For asynchronous communication, you can use the following Google Cloud services:

  • Cloud Tasks for one to one asynchronous communication
  • Pub/Sub for one to many, one to one, and many to one asynchronous communication
  • Cloud Scheduler for regularly scheduled asynchronous communication
  • Eventarc for event-based communication

In all of these cases, the service used manages the interaction with the receiving service, based on the configuration you set up.

But for synchronous communication, your service calls another service directly, over HTTP, using its endpoint URL. For this use case, you should make sure that each service is only able to make requests to specific services. For example, if you have a login service, it should be able to access the user-profiles service, but not the search service.

In this situation, Google recommends that you use IAM and a service identity based on a per-service user-managed service account that has been granted the minimum set of permissions required to do its work.

In addition, the request must present proof of the calling service's identity. To do this, configure your calling service to add a Google-signed OpenID Connect ID token as part of the request.
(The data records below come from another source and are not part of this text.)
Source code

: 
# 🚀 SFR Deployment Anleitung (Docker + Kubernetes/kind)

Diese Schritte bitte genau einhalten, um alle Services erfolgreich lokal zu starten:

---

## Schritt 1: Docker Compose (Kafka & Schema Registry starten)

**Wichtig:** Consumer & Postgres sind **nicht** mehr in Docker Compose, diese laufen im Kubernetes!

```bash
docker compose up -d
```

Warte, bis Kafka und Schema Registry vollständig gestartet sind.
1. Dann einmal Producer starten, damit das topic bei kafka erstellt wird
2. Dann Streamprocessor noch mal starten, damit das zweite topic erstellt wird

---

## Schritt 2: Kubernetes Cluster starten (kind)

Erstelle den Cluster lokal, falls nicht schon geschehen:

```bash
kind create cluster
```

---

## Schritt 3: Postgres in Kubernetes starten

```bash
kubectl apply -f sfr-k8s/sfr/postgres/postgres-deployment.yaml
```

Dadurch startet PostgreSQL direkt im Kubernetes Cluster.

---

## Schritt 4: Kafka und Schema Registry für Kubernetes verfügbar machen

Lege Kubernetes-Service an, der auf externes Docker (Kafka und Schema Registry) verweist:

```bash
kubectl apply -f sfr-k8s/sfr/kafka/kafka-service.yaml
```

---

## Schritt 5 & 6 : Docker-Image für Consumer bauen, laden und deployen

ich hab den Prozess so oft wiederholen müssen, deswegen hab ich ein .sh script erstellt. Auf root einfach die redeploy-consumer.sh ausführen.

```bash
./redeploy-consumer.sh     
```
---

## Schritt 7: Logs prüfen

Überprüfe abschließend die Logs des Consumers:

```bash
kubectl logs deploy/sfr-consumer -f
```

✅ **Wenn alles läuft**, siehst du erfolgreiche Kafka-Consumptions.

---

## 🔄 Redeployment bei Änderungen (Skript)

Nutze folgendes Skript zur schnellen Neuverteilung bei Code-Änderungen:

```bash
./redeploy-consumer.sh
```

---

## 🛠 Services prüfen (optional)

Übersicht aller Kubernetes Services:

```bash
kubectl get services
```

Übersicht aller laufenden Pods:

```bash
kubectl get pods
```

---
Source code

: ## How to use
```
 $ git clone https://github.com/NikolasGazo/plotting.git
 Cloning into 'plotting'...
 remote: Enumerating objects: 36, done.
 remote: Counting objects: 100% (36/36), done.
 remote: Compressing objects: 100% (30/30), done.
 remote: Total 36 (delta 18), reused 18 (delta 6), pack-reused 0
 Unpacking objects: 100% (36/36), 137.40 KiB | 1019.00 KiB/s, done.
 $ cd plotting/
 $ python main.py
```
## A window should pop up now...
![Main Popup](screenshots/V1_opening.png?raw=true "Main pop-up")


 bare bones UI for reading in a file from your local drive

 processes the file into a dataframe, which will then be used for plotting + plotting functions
Set up the service account

To set up a service account, you configure the receiving service to accept requests from the calling service by making the calling service's service account a principal on the receiving service. Then you grant that service account the Cloud Run Invoker (roles/run.invoker) role. To do both of these tasks, follow the instructions in the appropriate tab:

Console UI

  1. Go to the Google Cloud console:

    Go to Google Cloud console

  2. Select the receiving service.

  3. Click Show Info Panel in the top right corner to show the Permissions tab.

  4. Click Add principal.

    1. Enter the identity of the calling service. This is usually an email address, by default PROJECT_NUMBER-compute@developer.gserviceaccount.com.

    2. Select the Cloud Run Invoker role from the Select a role drop-down menu.

    3. Click Save.

gcloud

Use the gcloud run services add-iam-policy-binding command:

gcloud run services add-iam-policy-binding RECEIVING_SERVICE \
  --member='serviceAccount:CALLING_SERVICE_IDENTITY' \
  --role='roles/run.invoker'

where RECEIVING_SERVICE is the name of the receiving service, and CALLING_SERVICE_IDENTITY is the email address of the service account, by default PROJECT_NUMBER-compute@developer.gserviceaccount.com.

Terraform

The following Terraform code creates an initial Cloud Run service intended to be public.

resource "google_cloud_run_service" "public" {
  name     = "public-service"
  location = "us-central1"

  template {
    spec {
      containers {
        # TODO<developer>: replace this with a public service container
        # (This service can be invoked by anyone on the internet)
        image = "us-docker.pkg.dev/cloudrun/container/hello"

        # Include a reference to the private Cloud Run
        # service's URL as an environment variable.
        env {
          name  = "URL"
          value = google_cloud_run_service.private.status[0].url
        }
      }

      # Give the "public" Cloud Run service
      # a service account's identity
      service_account_name = google_service_account.default.email
    }
  }
}

Replace us-docker.pkg.dev/cloudrun/container/hello with a reference to your container image.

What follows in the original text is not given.